The memoirs of John Skinner Wilson became known after they were discovered in the Imperial War Museum.
Wilson was 52 when he was asked to quit his post in the Boy Scouts to help select and train candidates for the Special Operations Executive, Winston Churchill’s covert unit during the Second World War.
His tough selection process is still employed as the basis of all those used by British special forces organizations such as the Royal Marine Commandos and the Special Air Service.
He spent almost two decades employed by the Boy Scouts after being recruited by the organization’s founder General Baden-Powell while Senior Deputy Police Commissioner in Calcutta, India.
The former policeman believed that anyone, given the right training, could make a good undercover agent.
After learning Nazi scientists were attempting to build nuclear weapons, US President Franklin D. Roosevelt and Winston Churchill resolved that all Nazi efforts in nuclear research must be thwarted.
An important element of Hitler’s nuclear program was the production of “heavy water” at the Norsk Hydro plant in Nazi-occupied Norway.
Churchill gave approval for a force of 34 commandos to destroy the facility, but the project was a disaster with all the commandos either killed or captured.

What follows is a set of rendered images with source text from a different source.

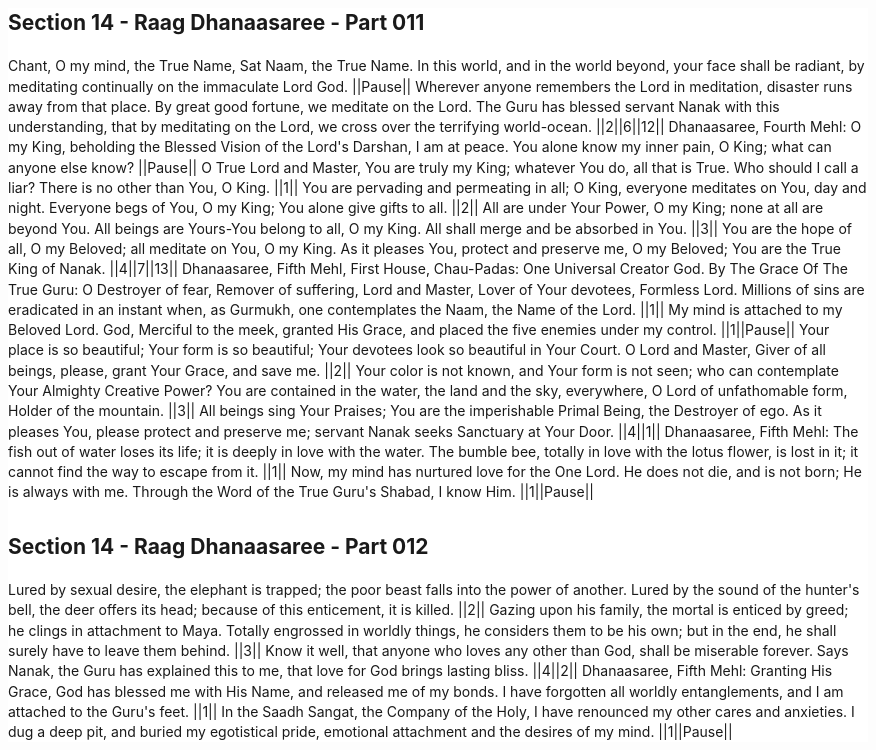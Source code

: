 ## Section 14 - Raag Dhanaasaree - Part 011

Chant, O my mind, the True Name, Sat Naam, the True Name.
In this world, and in the world beyond, your face shall be radiant, by meditating continually on the immaculate Lord God. ||Pause||
Wherever anyone remembers the Lord in meditation, disaster runs away from that place. By great good fortune, we meditate on the Lord.
The Guru has blessed servant Nanak with this understanding, that by meditating on the Lord, we cross over the terrifying world-ocean. ||2||6||12||
Dhanaasaree, Fourth Mehl:
O my King, beholding the Blessed Vision of the Lord's Darshan, I am at peace.
You alone know my inner pain, O King; what can anyone else know? ||Pause||
O True Lord and Master, You are truly my King; whatever You do, all that is True.
Who should I call a liar? There is no other than You, O King. ||1||
You are pervading and permeating in all; O King, everyone meditates on You, day and night.
Everyone begs of You, O my King; You alone give gifts to all. ||2||
All are under Your Power, O my King; none at all are beyond You.
All beings are Yours-You belong to all, O my King. All shall merge and be absorbed in You. ||3||
You are the hope of all, O my Beloved; all meditate on You, O my King.
As it pleases You, protect and preserve me, O my Beloved; You are the True King of Nanak. ||4||7||13||
Dhanaasaree, Fifth Mehl, First House, Chau-Padas:
One Universal Creator God. By The Grace Of The True Guru:
O Destroyer of fear, Remover of suffering, Lord and Master, Lover of Your devotees, Formless Lord.
Millions of sins are eradicated in an instant when, as Gurmukh, one contemplates the Naam, the Name of the Lord. ||1||
My mind is attached to my Beloved Lord.
God, Merciful to the meek, granted His Grace, and placed the five enemies under my control. ||1||Pause||
Your place is so beautiful; Your form is so beautiful; Your devotees look so beautiful in Your Court.
O Lord and Master, Giver of all beings, please, grant Your Grace, and save me. ||2||
Your color is not known, and Your form is not seen; who can contemplate Your Almighty Creative Power?
You are contained in the water, the land and the sky, everywhere, O Lord of unfathomable form, Holder of the mountain. ||3||
All beings sing Your Praises; You are the imperishable Primal Being, the Destroyer of ego.
As it pleases You, please protect and preserve me; servant Nanak seeks Sanctuary at Your Door. ||4||1||
Dhanaasaree, Fifth Mehl:
The fish out of water loses its life; it is deeply in love with the water.
The bumble bee, totally in love with the lotus flower, is lost in it; it cannot find the way to escape from it. ||1||
Now, my mind has nurtured love for the One Lord.
He does not die, and is not born; He is always with me. Through the Word of the True Guru's Shabad, I know Him. ||1||Pause||

## Section 14 - Raag Dhanaasaree - Part 012

Lured by sexual desire, the elephant is trapped; the poor beast falls into the power of another.
Lured by the sound of the hunter's bell, the deer offers its head; because of this enticement, it is killed. ||2||
Gazing upon his family, the mortal is enticed by greed; he clings in attachment to Maya.
Totally engrossed in worldly things, he considers them to be his own; but in the end, he shall surely have to leave them behind. ||3||
Know it well, that anyone who loves any other than God, shall be miserable forever.
Says Nanak, the Guru has explained this to me, that love for God brings lasting bliss. ||4||2||
Dhanaasaree, Fifth Mehl:
Granting His Grace, God has blessed me with His Name, and released me of my bonds.
I have forgotten all worldly entanglements, and I am attached to the Guru's feet. ||1||
In the Saadh Sangat, the Company of the Holy, I have renounced my other cares and anxieties.
I dug a deep pit, and buried my egotistical pride, emotional attachment and the desires of my mind. ||1||Pause||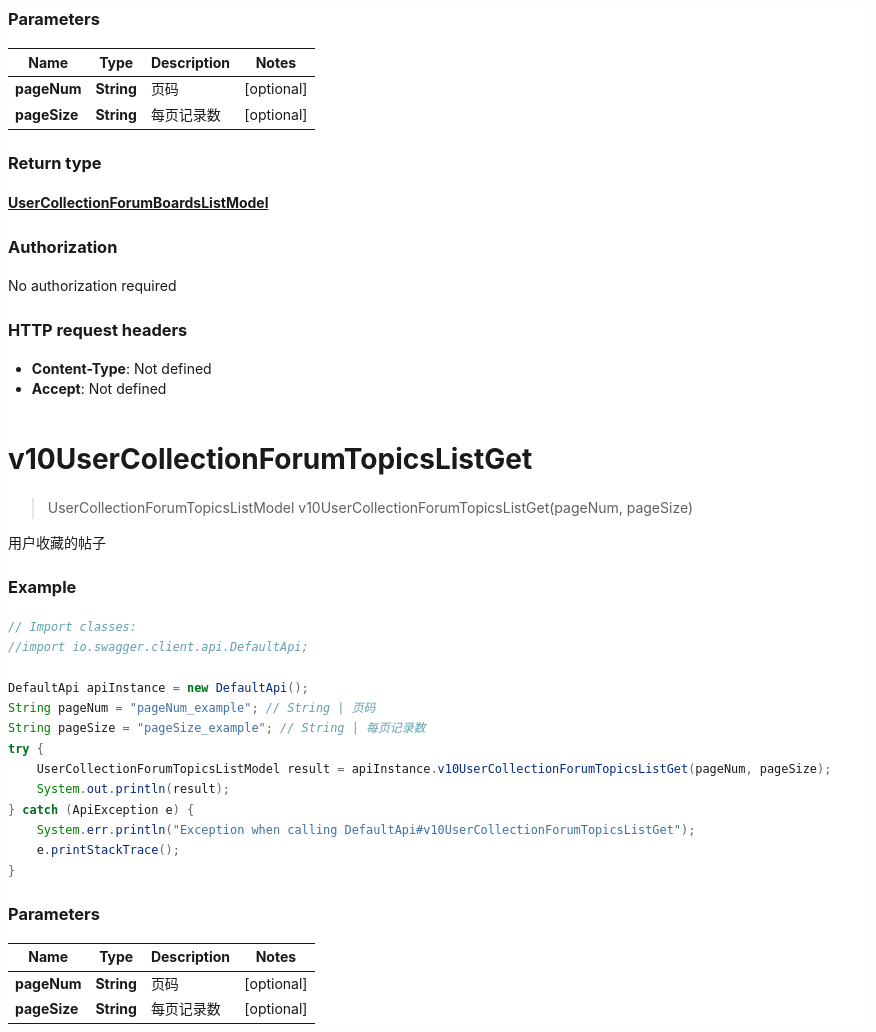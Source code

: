 
### Parameters

Name | Type | Description  | Notes
------------- | ------------- | ------------- | -------------
 **pageNum** | **String**| 页码 | [optional]
 **pageSize** | **String**| 每页记录数 | [optional]

### Return type

[**UserCollectionForumBoardsListModel**](UserCollectionForumBoardsListModel.md)

### Authorization

No authorization required

### HTTP request headers

 - **Content-Type**: Not defined
 - **Accept**: Not defined

<a name="v10UserCollectionForumTopicsListGet"></a>
# **v10UserCollectionForumTopicsListGet**
> UserCollectionForumTopicsListModel v10UserCollectionForumTopicsListGet(pageNum, pageSize)



用户收藏的帖子 

### Example
```java
// Import classes:
//import io.swagger.client.api.DefaultApi;

DefaultApi apiInstance = new DefaultApi();
String pageNum = "pageNum_example"; // String | 页码
String pageSize = "pageSize_example"; // String | 每页记录数
try {
    UserCollectionForumTopicsListModel result = apiInstance.v10UserCollectionForumTopicsListGet(pageNum, pageSize);
    System.out.println(result);
} catch (ApiException e) {
    System.err.println("Exception when calling DefaultApi#v10UserCollectionForumTopicsListGet");
    e.printStackTrace();
}
```

### Parameters

Name | Type | Description  | Notes
------------- | ------------- | ------------- | -------------
 **pageNum** | **String**| 页码 | [optional]
 **pageSize** | **String**| 每页记录数 | [optional]
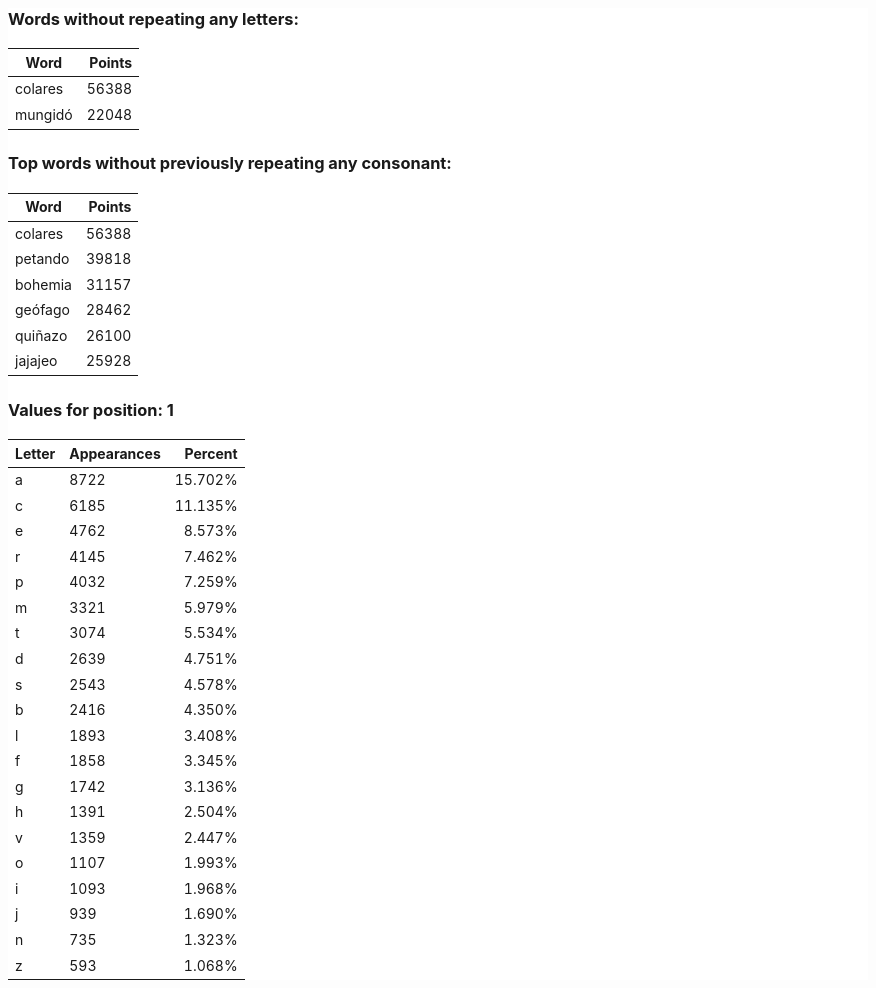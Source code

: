 
### Words without repeating any letters:
|Word  |   Points|   
|------|------:|  
|colares|  56388 |   
|mungidó|  22048 |


### Top words without previously repeating any consonant:
|Word |    Points|   
|------|------:|  
|colares | 56388 |    
|petando | 39818 |    
|bohemia | 31157 |    
|geófago | 28462 |    
|quiñazo | 26100 |    
|jajajeo | 25928 |  


### Values for position:  1



| Letter | Appearances | Percent |
|----------|-------------|------:|
|a       | 8722           | 15.702%| 
|c       | 6185           | 11.135%| 
|e       | 4762           | 8.573% |
|r       | 4145           | 7.462% |
|p       | 4032           | 7.259% |
|m       | 3321           | 5.979% |
|t       | 3074           | 5.534% |
|d       | 2639           | 4.751% |
|s       | 2543           | 4.578% |
|b       | 2416           | 4.350% |
|l       | 1893           | 3.408% |
|f       | 1858           | 3.345% |
|g       | 1742           | 3.136% |
|h       | 1391           | 2.504% |
|v       | 1359           | 2.447% |
|o       | 1107           | 1.993% |
|i       | 1093           | 1.968% |
|j       | 939            | 1.690% |
|n       | 735            | 1.323% |
|z       | 593            | 1.068% |
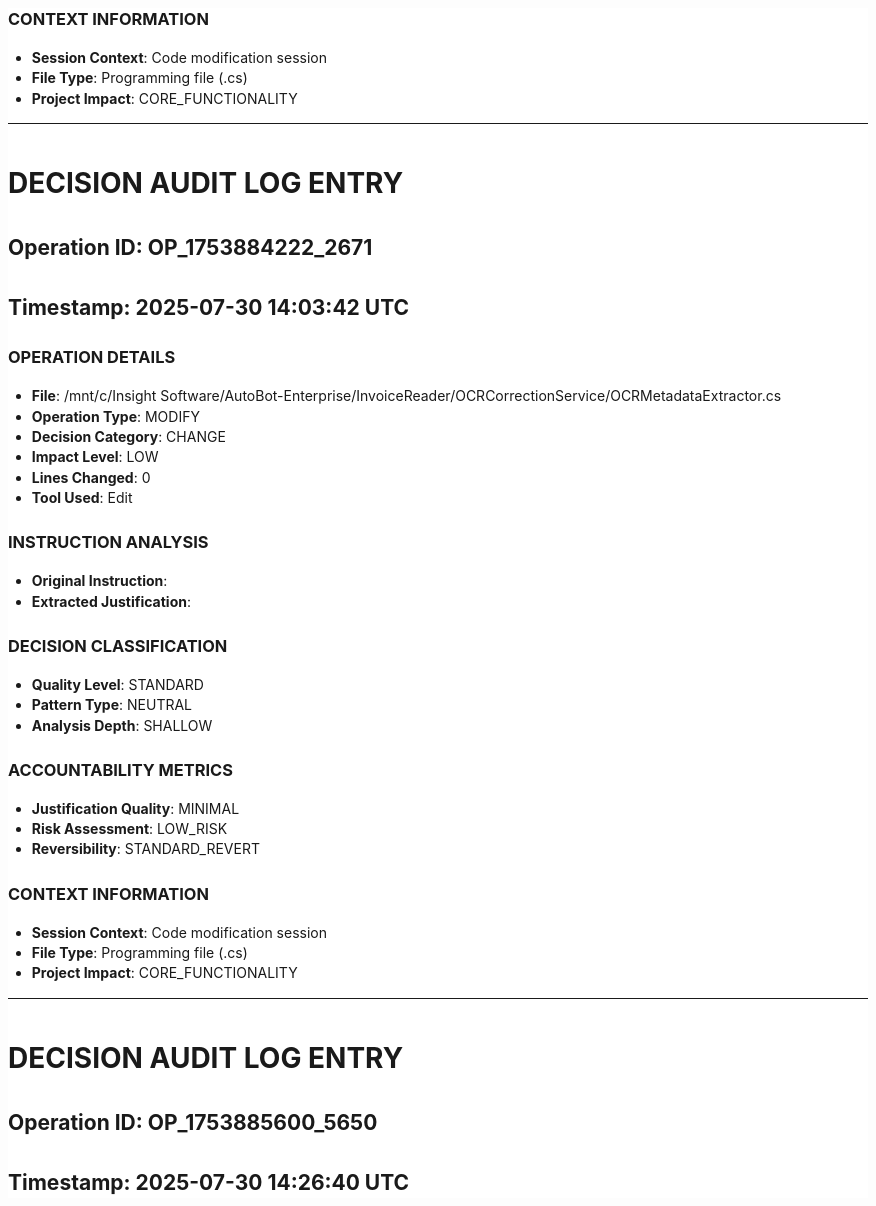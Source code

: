 ### CONTEXT INFORMATION
- **Session Context**: Code modification session
- **File Type**: Programming file (.cs)
- **Project Impact**: CORE_FUNCTIONALITY

---
# DECISION AUDIT LOG ENTRY
## Operation ID: OP_1753884222_2671
## Timestamp: 2025-07-30 14:03:42 UTC

### OPERATION DETAILS
- **File**: /mnt/c/Insight Software/AutoBot-Enterprise/InvoiceReader/OCRCorrectionService/OCRMetadataExtractor.cs
- **Operation Type**: MODIFY
- **Decision Category**: CHANGE
- **Impact Level**: LOW
- **Lines Changed**: 0
- **Tool Used**: Edit

### INSTRUCTION ANALYSIS
- **Original Instruction**: 
- **Extracted Justification**: 

### DECISION CLASSIFICATION
- **Quality Level**: STANDARD
- **Pattern Type**: NEUTRAL
- **Analysis Depth**: SHALLOW

### ACCOUNTABILITY METRICS
- **Justification Quality**: MINIMAL
- **Risk Assessment**: LOW_RISK
- **Reversibility**: STANDARD_REVERT

### CONTEXT INFORMATION
- **Session Context**: Code modification session
- **File Type**: Programming file (.cs)
- **Project Impact**: CORE_FUNCTIONALITY

---
# DECISION AUDIT LOG ENTRY
## Operation ID: OP_1753885600_5650
## Timestamp: 2025-07-30 14:26:40 UTC
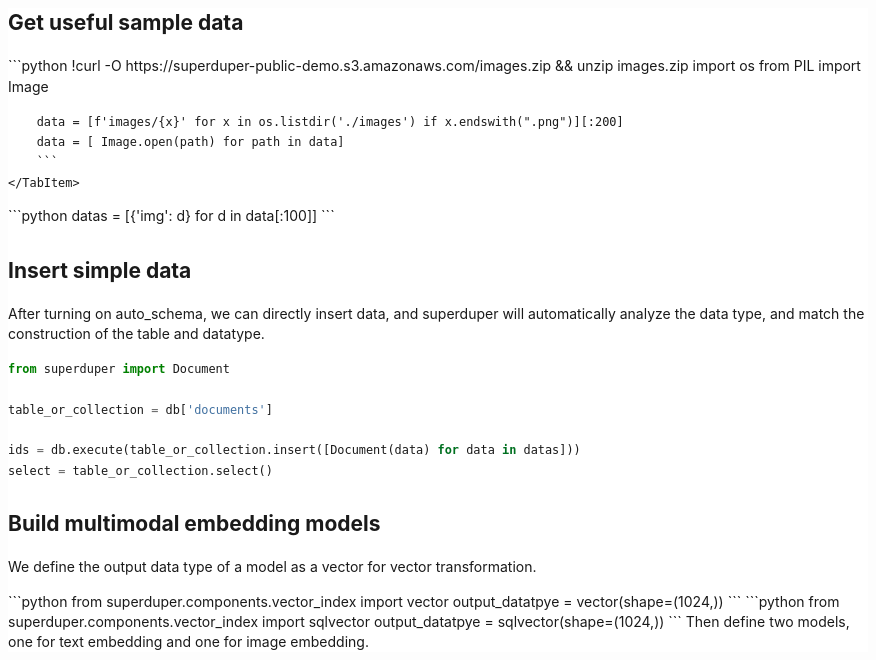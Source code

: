 ## Get useful sample data


<Tabs>
    <TabItem value="Image" label="Image" default>
        ```python
        !curl -O https://superduper-public-demo.s3.amazonaws.com/images.zip && unzip images.zip
        import os
        from PIL import Image
        
        data = [f'images/{x}' for x in os.listdir('./images') if x.endswith(".png")][:200]
        data = [ Image.open(path) for path in data]        
        ```
    </TabItem>
</Tabs>
```python
datas = [{'img': d} for d in data[:100]]
```


## Insert simple data

After turning on auto_schema, we can directly insert data, and superduper will automatically analyze the data type, and match the construction of the table and datatype.

```python
from superduper import Document

table_or_collection = db['documents']

ids = db.execute(table_or_collection.insert([Document(data) for data in datas]))
select = table_or_collection.select()
```

## Build multimodal embedding models

We define the output data type of a model as a vector for vector transformation.


<Tabs>
    <TabItem value="MongoDB" label="MongoDB" default>
        ```python
        from superduper.components.vector_index import vector
        output_datatpye = vector(shape=(1024,))        
        ```
    </TabItem>
    <TabItem value="SQL" label="SQL" default>
        ```python
        from superduper.components.vector_index import sqlvector
        output_datatpye = sqlvector(shape=(1024,))        
        ```
    </TabItem>
</Tabs>
Then define two models, one for text embedding and one for image embedding.
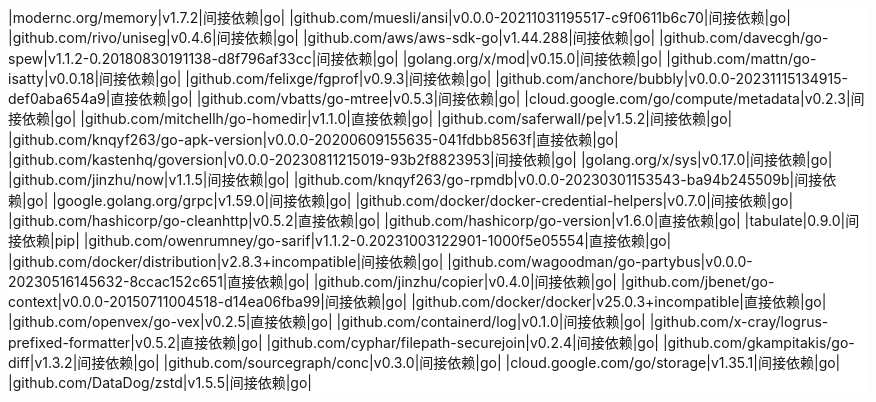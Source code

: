 |modernc.org/memory|v1.7.2|间接依赖|go|
|github.com/muesli/ansi|v0.0.0-20211031195517-c9f0611b6c70|间接依赖|go|
|github.com/rivo/uniseg|v0.4.6|间接依赖|go|
|github.com/aws/aws-sdk-go|v1.44.288|间接依赖|go|
|github.com/davecgh/go-spew|v1.1.2-0.20180830191138-d8f796af33cc|间接依赖|go|
|golang.org/x/mod|v0.15.0|间接依赖|go|
|github.com/mattn/go-isatty|v0.0.18|间接依赖|go|
|github.com/felixge/fgprof|v0.9.3|间接依赖|go|
|github.com/anchore/bubbly|v0.0.0-20231115134915-def0aba654a9|直接依赖|go|
|github.com/vbatts/go-mtree|v0.5.3|间接依赖|go|
|cloud.google.com/go/compute/metadata|v0.2.3|间接依赖|go|
|github.com/mitchellh/go-homedir|v1.1.0|直接依赖|go|
|github.com/saferwall/pe|v1.5.2|间接依赖|go|
|github.com/knqyf263/go-apk-version|v0.0.0-20200609155635-041fdbb8563f|直接依赖|go|
|github.com/kastenhq/goversion|v0.0.0-20230811215019-93b2f8823953|间接依赖|go|
|golang.org/x/sys|v0.17.0|间接依赖|go|
|github.com/jinzhu/now|v1.1.5|间接依赖|go|
|github.com/knqyf263/go-rpmdb|v0.0.0-20230301153543-ba94b245509b|间接依赖|go|
|google.golang.org/grpc|v1.59.0|间接依赖|go|
|github.com/docker/docker-credential-helpers|v0.7.0|间接依赖|go|
|github.com/hashicorp/go-cleanhttp|v0.5.2|直接依赖|go|
|github.com/hashicorp/go-version|v1.6.0|直接依赖|go|
|tabulate|0.9.0|间接依赖|pip|
|github.com/owenrumney/go-sarif|v1.1.2-0.20231003122901-1000f5e05554|直接依赖|go|
|github.com/docker/distribution|v2.8.3+incompatible|间接依赖|go|
|github.com/wagoodman/go-partybus|v0.0.0-20230516145632-8ccac152c651|直接依赖|go|
|github.com/jinzhu/copier|v0.4.0|间接依赖|go|
|github.com/jbenet/go-context|v0.0.0-20150711004518-d14ea06fba99|间接依赖|go|
|github.com/docker/docker|v25.0.3+incompatible|直接依赖|go|
|github.com/openvex/go-vex|v0.2.5|直接依赖|go|
|github.com/containerd/log|v0.1.0|间接依赖|go|
|github.com/x-cray/logrus-prefixed-formatter|v0.5.2|直接依赖|go|
|github.com/cyphar/filepath-securejoin|v0.2.4|间接依赖|go|
|github.com/gkampitakis/go-diff|v1.3.2|间接依赖|go|
|github.com/sourcegraph/conc|v0.3.0|间接依赖|go|
|cloud.google.com/go/storage|v1.35.1|间接依赖|go|
|github.com/DataDog/zstd|v1.5.5|间接依赖|go|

The next effort on the facility used ten special commandos trained by Wilson for covert action in the Scandinavian area.
The men successfully dropped by parachute into Norway, avoided capture and climbed a 600ft ice-bound vertical cliff to gain entry into the factory. They successfully blew up the heavy equipment and managed to escape, The Independent reported.
For his services, Colonel Wilson was awarded an OBE and a Commander of the Royal Norwegian Order of St. Olav.
A new book on the subject by British historian Damien Lewis has been released entitled Hunting Hitler’s Nukes.